# Registry-powered and Table Searches


If NAVO develops astroquery.vo, we could use things like the following. This is a summary of what is below in more detail. 

RegTAP:  

    query_results=astroquery.vo.Registry.query( ... lots of options, this already exists in our github ...)
    heasarc_image_services=astroquery.vo.Registry.list_image_services(source='heasarc') 

TAP:

    CAOM URL from Registry.query(keyword='caom',service_type='table', publisher='Space Telescope') then:
    CAOM_service = TapPlus(url=tap_url)
    job = CAOM_service.launch_job("""
            SELECT top 10 s_ra, s_dec, access_estsize, access_url FROM ivoa.Obscore 
            WHERE CONTAINS(POINT('ICRS', 16.0, 40.0),s_region)=1
            AND obs_collection = "GALEX" AND dataproduct_type = 'image'
          """)
     CAOM_results = job.get_results()

In [1]:
import matplotlib
import matplotlib.pyplot as plt
%matplotlib inline  
import requests, io, astropy
from IPython.display import Image, display

## For handling ordinary astropy Tables
from astropy.table import Table, vstack

## For reading FITS files
import astropy.io.fits as apfits

## There are a number of relatively unimportant warnings that 
## show up, so for now, suppress them:
import warnings
warnings.filterwarnings("ignore")

## our stuff
import sys
# Use the NASA_NAVO/astroquery
from navo_utils.cone import Cone
from navo_utils.registry import Registry

Registry query methods exist in an astroquery.vo.Registry() class with different levels of simplicity and power. So you can, for example, if you already know you want to search NED, get related service URLs as follows.

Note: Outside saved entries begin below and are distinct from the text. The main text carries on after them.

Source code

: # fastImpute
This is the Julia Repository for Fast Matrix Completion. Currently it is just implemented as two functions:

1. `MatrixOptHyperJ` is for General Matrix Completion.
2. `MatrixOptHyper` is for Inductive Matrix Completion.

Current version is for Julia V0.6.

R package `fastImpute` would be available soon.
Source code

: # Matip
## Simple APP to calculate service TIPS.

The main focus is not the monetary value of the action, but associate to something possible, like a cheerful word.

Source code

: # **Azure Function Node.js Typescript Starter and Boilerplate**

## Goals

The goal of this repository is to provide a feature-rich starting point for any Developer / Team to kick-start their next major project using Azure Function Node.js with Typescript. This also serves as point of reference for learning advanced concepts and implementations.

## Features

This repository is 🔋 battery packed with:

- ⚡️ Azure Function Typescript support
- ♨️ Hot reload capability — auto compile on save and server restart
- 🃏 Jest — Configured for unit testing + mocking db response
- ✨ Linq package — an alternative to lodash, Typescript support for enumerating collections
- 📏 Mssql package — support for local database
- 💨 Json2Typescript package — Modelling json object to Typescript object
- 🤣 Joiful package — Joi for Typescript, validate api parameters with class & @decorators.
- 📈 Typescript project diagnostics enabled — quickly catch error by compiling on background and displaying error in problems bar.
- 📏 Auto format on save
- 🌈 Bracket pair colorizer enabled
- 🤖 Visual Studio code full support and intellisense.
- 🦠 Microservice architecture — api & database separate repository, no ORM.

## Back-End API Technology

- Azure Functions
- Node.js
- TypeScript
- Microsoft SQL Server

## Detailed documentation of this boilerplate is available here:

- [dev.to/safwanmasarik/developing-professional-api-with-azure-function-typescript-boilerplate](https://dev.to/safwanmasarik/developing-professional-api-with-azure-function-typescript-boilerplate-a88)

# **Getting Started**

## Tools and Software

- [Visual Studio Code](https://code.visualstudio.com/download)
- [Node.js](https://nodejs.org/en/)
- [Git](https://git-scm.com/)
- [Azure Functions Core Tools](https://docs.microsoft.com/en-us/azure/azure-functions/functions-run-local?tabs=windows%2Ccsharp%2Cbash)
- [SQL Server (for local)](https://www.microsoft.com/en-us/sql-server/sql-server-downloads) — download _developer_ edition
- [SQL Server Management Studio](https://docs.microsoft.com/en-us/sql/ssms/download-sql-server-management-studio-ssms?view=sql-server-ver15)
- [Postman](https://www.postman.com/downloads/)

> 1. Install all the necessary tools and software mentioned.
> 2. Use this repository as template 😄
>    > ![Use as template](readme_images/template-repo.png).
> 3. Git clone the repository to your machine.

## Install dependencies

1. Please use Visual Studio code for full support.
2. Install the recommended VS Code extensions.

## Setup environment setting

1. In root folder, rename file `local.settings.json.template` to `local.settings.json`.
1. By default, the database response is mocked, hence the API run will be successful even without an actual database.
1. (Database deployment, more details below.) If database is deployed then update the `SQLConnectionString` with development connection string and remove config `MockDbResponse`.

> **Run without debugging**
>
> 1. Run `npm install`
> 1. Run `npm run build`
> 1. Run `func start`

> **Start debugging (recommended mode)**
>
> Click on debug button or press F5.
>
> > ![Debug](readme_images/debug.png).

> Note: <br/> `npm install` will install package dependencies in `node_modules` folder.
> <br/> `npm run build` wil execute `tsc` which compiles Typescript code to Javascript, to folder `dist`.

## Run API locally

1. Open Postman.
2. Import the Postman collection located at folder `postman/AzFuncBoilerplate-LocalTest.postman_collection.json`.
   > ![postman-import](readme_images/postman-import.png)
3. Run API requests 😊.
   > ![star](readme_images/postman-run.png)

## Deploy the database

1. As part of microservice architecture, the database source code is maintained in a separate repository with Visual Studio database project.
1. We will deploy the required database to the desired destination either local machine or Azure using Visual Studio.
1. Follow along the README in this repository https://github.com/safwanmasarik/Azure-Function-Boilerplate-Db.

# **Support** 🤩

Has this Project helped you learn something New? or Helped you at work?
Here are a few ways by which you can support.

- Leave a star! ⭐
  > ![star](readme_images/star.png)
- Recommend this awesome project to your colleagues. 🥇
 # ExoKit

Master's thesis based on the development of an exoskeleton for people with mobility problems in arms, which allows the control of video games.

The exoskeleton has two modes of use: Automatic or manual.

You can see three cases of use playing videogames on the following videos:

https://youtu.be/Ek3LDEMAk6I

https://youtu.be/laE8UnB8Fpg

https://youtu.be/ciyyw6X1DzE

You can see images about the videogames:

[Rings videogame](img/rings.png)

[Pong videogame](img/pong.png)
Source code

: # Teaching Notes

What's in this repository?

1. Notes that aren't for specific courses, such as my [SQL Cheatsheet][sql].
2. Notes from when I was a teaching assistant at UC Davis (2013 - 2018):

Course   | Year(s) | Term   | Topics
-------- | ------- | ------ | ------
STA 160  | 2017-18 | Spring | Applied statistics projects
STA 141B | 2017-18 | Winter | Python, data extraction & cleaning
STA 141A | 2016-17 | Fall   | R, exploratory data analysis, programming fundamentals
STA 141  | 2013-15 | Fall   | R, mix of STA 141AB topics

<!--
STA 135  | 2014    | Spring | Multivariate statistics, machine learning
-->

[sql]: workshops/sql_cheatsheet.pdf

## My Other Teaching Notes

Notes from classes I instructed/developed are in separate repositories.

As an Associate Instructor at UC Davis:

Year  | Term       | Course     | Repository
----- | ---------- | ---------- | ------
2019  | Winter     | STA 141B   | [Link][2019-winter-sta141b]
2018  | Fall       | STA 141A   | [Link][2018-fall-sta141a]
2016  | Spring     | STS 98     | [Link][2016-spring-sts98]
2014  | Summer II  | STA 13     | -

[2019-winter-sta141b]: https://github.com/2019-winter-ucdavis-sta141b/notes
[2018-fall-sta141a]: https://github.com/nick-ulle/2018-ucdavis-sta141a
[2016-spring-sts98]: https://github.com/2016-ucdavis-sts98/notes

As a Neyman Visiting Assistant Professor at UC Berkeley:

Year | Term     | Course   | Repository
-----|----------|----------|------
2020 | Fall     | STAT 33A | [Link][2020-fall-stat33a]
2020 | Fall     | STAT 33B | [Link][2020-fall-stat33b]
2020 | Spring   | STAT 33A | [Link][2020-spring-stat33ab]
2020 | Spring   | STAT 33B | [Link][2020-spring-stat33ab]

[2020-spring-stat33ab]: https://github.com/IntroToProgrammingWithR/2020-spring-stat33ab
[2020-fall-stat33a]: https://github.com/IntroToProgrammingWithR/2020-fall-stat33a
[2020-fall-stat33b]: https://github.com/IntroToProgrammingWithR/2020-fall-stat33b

Note that you may get *more* results than you expect, which should be easily differentiated by a human.

In [2]:
results = Registry.query(source='ned', service_type='cone', debug=True)
print('Found {} results:'.format(len(results)))
print(results[:]['access_url'])
print(results[1]['ivoid'])
print(results.columns)

Registry:  sending query ADQL = 
          select res.waveband,res.short_name,cap.ivoid,res.res_description,
          intf.access_url,res.reference_url,res_role.role_name as publisher,cap.cap_type as service_type
          from rr.capability as cap
            natural join rr.resource as res
            natural join rr.interface as intf 
		    natural join rr.res_role as res_role
             where cap.cap_type='conesearch' and cap.ivoid like '%ned%' and res_role.base_role = 'publisher'

Queried: http://vao.stsci.edu/RegTAP/TapService.aspx/sync

Found 2 results:
                                              access_url                                              
------------------------------------------------------------------------------------------------------
                                                https://irsa.ipac.caltech.edu/SCS?table=shelacomb&amp;
http://ned.ipac.caltech.edu/cgi-bin/NEDobjsearch?search_type=Near+Position+Search&amp;of=xml_main&amp;
ivo://ned.ipac/bas

The Registry.query() method takes arguments which we can use to further filter the results (passed to internal function _build_adql):  

    service_type : "conesearch", "simpleimageaccess", "simplespectralaccess", "tableaccess". May be shortened to "cone", "image", "spectr", or "table" or "tap", respectively.
    keyword      : any keyword contained in ivoid, title, or description
    waveband     : waveband string. Multiple options may be comma-delimited i.e. "optical, infrared"
    source       : any substring in ivoid
    publisher    : the name of any publishing organization
    order_by     : what field to order it by, but then you have to know the names, currently
                    ("waveband","short_name","ivoid","res_description","access_url","reference_url","publisher", service_type")
    logic_string : any other string you want to add to the ADQL where clause, should start with " and "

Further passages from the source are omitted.